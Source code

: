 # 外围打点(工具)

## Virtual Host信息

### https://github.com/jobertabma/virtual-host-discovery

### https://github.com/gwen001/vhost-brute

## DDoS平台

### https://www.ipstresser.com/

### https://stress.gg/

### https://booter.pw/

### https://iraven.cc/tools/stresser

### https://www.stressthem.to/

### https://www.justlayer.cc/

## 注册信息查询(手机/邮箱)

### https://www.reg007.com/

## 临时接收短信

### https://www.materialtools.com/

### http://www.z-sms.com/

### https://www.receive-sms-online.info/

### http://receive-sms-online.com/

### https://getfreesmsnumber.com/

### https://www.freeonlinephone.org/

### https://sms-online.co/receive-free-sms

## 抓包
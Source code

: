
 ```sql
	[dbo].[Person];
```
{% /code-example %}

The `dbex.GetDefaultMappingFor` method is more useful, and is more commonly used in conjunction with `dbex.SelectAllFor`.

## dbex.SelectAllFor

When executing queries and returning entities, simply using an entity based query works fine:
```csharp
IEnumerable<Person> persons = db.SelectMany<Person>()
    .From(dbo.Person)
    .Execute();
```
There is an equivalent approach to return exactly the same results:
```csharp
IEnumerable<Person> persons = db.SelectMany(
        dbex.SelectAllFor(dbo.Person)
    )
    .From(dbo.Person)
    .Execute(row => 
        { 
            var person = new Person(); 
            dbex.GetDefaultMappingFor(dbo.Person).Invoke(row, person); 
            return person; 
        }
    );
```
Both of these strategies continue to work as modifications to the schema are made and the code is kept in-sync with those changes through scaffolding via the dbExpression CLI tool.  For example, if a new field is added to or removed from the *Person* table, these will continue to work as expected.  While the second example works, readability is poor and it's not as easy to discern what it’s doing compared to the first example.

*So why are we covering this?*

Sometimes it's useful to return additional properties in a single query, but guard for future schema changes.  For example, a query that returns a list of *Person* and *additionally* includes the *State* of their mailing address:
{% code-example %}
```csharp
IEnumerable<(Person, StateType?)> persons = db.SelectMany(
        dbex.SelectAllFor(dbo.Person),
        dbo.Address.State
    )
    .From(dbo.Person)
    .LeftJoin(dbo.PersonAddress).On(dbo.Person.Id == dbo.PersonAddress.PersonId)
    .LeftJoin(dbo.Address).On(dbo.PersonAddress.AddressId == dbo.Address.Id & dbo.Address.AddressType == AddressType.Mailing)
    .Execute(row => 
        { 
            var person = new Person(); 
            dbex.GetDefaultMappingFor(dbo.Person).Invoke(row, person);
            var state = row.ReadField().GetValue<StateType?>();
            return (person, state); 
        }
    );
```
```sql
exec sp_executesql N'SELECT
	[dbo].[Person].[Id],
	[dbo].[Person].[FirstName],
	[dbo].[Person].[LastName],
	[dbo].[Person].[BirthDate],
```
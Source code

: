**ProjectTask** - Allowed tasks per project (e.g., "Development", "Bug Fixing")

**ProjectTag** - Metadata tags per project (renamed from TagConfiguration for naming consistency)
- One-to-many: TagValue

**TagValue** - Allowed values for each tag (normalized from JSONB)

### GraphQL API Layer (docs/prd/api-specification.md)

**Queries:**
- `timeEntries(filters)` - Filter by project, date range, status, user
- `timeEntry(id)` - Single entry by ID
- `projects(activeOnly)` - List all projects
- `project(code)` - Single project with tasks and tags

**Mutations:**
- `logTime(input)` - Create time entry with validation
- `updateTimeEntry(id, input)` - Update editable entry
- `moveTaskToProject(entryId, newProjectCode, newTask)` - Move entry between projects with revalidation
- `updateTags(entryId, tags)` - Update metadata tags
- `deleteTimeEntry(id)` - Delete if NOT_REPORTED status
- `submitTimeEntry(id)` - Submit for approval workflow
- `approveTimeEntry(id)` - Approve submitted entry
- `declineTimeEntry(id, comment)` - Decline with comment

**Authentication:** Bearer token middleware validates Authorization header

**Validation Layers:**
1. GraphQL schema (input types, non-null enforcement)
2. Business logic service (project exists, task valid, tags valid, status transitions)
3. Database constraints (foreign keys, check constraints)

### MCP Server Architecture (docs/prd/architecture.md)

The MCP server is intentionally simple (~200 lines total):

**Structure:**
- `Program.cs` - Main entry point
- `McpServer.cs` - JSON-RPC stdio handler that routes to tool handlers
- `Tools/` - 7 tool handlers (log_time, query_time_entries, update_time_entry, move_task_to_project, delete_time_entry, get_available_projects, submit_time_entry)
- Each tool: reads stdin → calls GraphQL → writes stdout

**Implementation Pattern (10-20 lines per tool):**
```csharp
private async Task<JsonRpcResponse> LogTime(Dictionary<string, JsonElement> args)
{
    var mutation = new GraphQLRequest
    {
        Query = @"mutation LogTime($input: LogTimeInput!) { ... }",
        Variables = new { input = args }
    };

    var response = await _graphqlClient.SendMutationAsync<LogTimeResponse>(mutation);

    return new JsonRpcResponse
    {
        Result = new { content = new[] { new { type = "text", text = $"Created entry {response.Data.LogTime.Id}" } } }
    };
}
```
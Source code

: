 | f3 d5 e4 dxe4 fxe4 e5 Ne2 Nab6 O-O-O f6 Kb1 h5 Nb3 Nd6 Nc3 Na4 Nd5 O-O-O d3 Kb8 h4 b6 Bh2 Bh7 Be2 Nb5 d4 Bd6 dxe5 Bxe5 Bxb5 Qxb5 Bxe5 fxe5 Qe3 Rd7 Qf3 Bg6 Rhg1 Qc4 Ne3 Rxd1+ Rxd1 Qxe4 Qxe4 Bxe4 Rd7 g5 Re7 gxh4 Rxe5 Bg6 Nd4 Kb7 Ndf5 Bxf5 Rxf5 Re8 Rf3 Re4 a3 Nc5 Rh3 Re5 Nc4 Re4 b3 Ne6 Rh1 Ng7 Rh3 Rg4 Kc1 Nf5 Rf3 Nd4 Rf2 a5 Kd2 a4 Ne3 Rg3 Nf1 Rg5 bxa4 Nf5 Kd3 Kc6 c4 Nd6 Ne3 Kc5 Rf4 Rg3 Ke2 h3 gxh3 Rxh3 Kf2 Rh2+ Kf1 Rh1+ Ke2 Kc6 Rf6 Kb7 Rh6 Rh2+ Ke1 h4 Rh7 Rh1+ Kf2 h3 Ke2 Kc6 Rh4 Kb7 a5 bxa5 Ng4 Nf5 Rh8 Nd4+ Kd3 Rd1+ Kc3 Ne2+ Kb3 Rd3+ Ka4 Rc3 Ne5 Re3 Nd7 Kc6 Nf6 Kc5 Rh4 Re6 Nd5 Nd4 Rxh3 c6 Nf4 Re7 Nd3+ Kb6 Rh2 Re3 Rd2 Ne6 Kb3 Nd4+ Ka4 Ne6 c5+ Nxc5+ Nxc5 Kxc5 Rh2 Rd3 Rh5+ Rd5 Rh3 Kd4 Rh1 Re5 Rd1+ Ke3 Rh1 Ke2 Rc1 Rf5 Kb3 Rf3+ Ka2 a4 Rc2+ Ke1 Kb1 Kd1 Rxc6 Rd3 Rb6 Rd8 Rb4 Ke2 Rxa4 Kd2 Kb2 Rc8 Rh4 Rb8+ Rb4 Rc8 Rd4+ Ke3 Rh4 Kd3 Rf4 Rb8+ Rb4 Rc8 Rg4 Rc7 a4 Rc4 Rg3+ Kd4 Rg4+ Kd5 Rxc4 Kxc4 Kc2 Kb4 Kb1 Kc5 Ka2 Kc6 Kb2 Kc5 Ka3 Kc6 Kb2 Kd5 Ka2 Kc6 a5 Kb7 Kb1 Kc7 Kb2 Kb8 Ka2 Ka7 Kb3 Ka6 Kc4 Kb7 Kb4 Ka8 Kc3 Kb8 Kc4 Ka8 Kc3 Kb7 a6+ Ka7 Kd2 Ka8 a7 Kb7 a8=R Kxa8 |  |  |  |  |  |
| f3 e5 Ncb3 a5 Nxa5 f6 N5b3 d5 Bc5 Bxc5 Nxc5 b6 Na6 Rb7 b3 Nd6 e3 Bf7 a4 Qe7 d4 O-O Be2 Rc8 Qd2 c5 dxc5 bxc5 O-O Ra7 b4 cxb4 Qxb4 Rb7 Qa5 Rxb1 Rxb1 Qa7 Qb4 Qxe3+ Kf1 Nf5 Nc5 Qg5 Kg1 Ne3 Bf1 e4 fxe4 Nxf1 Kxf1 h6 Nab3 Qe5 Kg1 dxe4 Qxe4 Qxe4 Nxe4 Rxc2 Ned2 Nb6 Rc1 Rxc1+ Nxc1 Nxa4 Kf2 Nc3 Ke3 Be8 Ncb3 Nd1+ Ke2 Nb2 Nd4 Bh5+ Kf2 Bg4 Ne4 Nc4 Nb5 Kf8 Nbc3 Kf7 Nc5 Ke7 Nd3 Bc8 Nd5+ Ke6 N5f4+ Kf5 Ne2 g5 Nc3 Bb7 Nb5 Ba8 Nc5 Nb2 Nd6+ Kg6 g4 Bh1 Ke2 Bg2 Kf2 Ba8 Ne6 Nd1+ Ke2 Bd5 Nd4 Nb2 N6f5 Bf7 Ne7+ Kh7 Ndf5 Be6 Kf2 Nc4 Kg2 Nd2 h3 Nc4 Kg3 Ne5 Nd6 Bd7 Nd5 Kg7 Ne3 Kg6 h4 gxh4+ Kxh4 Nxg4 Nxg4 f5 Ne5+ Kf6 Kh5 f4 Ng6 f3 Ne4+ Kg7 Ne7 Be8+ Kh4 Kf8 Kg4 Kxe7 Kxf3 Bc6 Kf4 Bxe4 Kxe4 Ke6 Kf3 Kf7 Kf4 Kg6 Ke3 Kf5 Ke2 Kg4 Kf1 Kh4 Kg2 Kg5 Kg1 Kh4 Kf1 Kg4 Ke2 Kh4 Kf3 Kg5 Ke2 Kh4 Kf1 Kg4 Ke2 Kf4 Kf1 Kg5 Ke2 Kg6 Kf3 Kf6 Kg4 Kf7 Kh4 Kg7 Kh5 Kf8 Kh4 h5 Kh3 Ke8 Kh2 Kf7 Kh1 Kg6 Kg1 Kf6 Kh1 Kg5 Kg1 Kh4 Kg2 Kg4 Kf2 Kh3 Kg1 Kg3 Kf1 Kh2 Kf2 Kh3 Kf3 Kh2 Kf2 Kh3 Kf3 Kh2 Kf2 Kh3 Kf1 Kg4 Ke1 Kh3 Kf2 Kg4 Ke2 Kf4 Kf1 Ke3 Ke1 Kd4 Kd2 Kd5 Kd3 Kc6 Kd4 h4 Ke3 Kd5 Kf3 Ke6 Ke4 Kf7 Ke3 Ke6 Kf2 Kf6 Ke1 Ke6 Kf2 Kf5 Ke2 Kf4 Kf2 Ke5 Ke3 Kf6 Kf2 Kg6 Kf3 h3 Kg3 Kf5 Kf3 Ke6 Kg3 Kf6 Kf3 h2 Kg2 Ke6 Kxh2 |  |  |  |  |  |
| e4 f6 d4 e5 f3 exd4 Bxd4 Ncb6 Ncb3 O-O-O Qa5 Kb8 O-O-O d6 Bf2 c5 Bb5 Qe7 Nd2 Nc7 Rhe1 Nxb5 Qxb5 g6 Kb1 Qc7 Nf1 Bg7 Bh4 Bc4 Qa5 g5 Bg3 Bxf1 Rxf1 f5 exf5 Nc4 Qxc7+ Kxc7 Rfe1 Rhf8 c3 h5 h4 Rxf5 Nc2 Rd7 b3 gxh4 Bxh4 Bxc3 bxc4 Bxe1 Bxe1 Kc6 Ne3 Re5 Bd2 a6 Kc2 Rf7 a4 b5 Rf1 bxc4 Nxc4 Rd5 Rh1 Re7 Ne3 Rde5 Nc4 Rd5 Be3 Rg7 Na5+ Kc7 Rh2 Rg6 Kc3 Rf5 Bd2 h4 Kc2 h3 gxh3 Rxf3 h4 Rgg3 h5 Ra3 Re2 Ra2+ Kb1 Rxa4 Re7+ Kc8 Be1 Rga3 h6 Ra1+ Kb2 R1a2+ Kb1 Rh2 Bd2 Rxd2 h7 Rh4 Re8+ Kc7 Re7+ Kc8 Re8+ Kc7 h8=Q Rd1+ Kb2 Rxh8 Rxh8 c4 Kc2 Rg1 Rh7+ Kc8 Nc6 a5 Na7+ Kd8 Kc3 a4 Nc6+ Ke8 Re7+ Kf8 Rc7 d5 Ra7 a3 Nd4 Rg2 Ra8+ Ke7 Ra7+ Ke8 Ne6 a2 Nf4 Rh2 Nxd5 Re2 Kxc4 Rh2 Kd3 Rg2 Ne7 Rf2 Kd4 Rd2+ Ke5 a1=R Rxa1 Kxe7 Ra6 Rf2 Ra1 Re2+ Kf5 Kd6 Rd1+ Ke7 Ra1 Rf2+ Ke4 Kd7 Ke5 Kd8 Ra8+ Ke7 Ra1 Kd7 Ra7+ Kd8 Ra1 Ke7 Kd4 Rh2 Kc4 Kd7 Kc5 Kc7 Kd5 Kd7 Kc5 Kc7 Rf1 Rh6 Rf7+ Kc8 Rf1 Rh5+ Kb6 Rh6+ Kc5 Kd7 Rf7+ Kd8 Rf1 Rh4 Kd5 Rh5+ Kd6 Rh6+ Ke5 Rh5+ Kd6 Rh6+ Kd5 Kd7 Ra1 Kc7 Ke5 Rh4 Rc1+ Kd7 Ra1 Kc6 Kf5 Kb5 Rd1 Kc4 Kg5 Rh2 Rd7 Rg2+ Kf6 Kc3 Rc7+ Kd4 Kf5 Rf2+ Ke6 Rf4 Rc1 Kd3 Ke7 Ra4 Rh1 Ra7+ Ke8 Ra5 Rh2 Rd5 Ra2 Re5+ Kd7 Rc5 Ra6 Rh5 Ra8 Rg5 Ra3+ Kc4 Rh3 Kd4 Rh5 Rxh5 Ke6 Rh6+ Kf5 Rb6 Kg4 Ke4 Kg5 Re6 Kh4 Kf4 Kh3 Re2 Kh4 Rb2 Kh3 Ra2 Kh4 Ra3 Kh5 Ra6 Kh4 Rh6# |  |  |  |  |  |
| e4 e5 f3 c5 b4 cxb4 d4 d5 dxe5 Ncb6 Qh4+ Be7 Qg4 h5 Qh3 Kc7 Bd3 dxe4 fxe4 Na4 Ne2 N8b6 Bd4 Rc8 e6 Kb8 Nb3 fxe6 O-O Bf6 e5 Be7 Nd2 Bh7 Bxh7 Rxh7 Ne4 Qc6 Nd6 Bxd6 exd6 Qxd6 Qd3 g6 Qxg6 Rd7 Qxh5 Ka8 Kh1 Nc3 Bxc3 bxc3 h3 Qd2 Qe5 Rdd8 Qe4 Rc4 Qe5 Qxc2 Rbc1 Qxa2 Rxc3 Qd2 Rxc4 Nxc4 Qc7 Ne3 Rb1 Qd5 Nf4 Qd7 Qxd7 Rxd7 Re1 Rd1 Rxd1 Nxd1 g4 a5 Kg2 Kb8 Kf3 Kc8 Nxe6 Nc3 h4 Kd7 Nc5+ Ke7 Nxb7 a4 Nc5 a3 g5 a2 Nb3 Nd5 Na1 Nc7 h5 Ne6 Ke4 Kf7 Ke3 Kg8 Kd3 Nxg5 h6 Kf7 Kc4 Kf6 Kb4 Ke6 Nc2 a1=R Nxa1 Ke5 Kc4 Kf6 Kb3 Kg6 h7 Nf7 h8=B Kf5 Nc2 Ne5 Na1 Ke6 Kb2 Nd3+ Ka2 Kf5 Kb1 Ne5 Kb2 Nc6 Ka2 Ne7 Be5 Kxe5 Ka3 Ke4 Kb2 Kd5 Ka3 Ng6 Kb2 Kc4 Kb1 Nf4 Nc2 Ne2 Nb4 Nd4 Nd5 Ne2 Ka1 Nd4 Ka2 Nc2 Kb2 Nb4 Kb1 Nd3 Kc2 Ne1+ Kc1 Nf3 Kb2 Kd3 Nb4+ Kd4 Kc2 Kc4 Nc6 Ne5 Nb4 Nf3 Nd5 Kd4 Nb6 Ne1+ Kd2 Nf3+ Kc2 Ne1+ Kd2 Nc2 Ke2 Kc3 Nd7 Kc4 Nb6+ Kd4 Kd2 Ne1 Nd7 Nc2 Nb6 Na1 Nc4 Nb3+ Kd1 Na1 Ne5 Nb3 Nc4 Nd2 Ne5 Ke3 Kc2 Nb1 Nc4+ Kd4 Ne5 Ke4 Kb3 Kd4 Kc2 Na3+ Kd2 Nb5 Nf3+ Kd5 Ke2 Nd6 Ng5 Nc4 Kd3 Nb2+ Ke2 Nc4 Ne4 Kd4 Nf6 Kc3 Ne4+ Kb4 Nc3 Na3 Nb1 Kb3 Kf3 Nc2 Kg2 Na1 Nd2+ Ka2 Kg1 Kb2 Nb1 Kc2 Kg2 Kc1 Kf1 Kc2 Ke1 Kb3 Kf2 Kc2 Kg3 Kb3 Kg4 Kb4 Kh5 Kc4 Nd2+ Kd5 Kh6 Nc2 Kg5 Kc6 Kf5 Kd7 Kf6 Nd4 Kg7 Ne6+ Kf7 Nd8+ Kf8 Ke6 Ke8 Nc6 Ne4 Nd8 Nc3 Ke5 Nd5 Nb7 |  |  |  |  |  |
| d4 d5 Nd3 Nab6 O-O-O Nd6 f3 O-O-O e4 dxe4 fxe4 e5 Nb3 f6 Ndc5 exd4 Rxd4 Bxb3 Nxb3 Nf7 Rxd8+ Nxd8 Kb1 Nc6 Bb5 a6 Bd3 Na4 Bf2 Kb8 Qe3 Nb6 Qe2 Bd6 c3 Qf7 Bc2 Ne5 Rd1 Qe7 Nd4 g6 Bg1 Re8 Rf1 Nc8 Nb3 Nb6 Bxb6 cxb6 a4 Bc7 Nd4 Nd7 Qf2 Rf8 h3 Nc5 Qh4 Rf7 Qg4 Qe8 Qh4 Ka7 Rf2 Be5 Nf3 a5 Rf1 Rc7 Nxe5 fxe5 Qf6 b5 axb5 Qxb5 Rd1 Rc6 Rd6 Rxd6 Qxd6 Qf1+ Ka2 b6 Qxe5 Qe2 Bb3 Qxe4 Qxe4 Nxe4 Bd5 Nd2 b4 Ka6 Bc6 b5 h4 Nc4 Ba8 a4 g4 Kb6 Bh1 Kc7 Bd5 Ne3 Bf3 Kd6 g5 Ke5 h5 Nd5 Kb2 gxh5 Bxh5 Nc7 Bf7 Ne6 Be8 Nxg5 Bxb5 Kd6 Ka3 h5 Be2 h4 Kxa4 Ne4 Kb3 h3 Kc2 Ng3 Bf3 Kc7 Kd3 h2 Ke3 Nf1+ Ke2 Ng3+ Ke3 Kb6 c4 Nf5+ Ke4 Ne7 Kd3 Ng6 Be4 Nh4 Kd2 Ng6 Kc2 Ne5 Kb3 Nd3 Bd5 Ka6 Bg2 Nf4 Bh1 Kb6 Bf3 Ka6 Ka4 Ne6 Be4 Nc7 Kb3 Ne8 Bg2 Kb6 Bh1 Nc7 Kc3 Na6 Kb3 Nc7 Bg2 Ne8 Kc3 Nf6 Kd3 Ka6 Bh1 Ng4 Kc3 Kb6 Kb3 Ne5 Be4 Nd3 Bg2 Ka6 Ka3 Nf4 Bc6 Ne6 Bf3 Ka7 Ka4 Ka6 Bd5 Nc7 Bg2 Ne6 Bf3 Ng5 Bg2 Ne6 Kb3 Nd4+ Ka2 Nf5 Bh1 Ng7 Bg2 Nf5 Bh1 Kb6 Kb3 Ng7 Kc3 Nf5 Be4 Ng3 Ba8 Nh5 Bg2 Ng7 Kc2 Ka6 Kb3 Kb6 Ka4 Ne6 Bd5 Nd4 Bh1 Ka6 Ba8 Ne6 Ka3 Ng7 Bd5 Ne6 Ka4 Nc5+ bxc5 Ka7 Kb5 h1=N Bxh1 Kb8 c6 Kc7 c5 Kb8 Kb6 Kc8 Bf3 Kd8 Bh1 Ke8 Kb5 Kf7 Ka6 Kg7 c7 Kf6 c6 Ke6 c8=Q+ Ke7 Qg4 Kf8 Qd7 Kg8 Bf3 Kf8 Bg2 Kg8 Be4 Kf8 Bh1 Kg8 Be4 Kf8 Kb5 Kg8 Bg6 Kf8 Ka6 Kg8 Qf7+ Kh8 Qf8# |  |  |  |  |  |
------------------------------------------------------------
What you need to do: What is needed is a verbatim copy of every line in the records above from the one containing "### https://www.stressthem.to/" down to the one containing "we covering this?*", both included, and nothing more.

Expected answer:
### https://www.stressthem.to/

### https://www.justlayer.cc/

## 注册信息查询(手机/邮箱)

### https://www.reg007.com/

## 临时接收短信

### https://www.materialtools.com/

### http://www.z-sms.com/

### https://www.receive-sms-online.info/

### http://receive-sms-online.com/

### https://getfreesmsnumber.com/

### https://www.freeonlinephone.org/

### https://sms-online.co/receive-free-sms

## 抓包
Source code

:
 ```sql
	[dbo].[Person];
```
{% /code-example %}

The `dbex.GetDefaultMappingFor` method is more useful, and is more commonly used in conjunction with `dbex.SelectAllFor`.

## dbex.SelectAllFor

When executing queries and returning entities, simply using an entity based query works fine:
```csharp
IEnumerable<Person> persons = db.SelectMany<Person>()
    .From(dbo.Person)
    .Execute();
```
There is an equivalent approach to return exactly the same results:
```csharp
IEnumerable<Person> persons = db.SelectMany(
        dbex.SelectAllFor(dbo.Person)
    )
    .From(dbo.Person)
    .Execute(row => 
        { 
            var person = new Person(); 
            dbex.GetDefaultMappingFor(dbo.Person).Invoke(row, person); 
            return person; 
        }
    );
```
Both of these strategies continue to work as modifications to the schema are made and the code is kept in-sync with those changes through scaffolding via the dbExpression CLI tool.  For example, if a new field is added to or removed from the *Person* table, these will continue to work as expected.  While the second example works, readability is poor and it's not as easy to discern what it’s doing compared to the first example.

*So why are we covering this?*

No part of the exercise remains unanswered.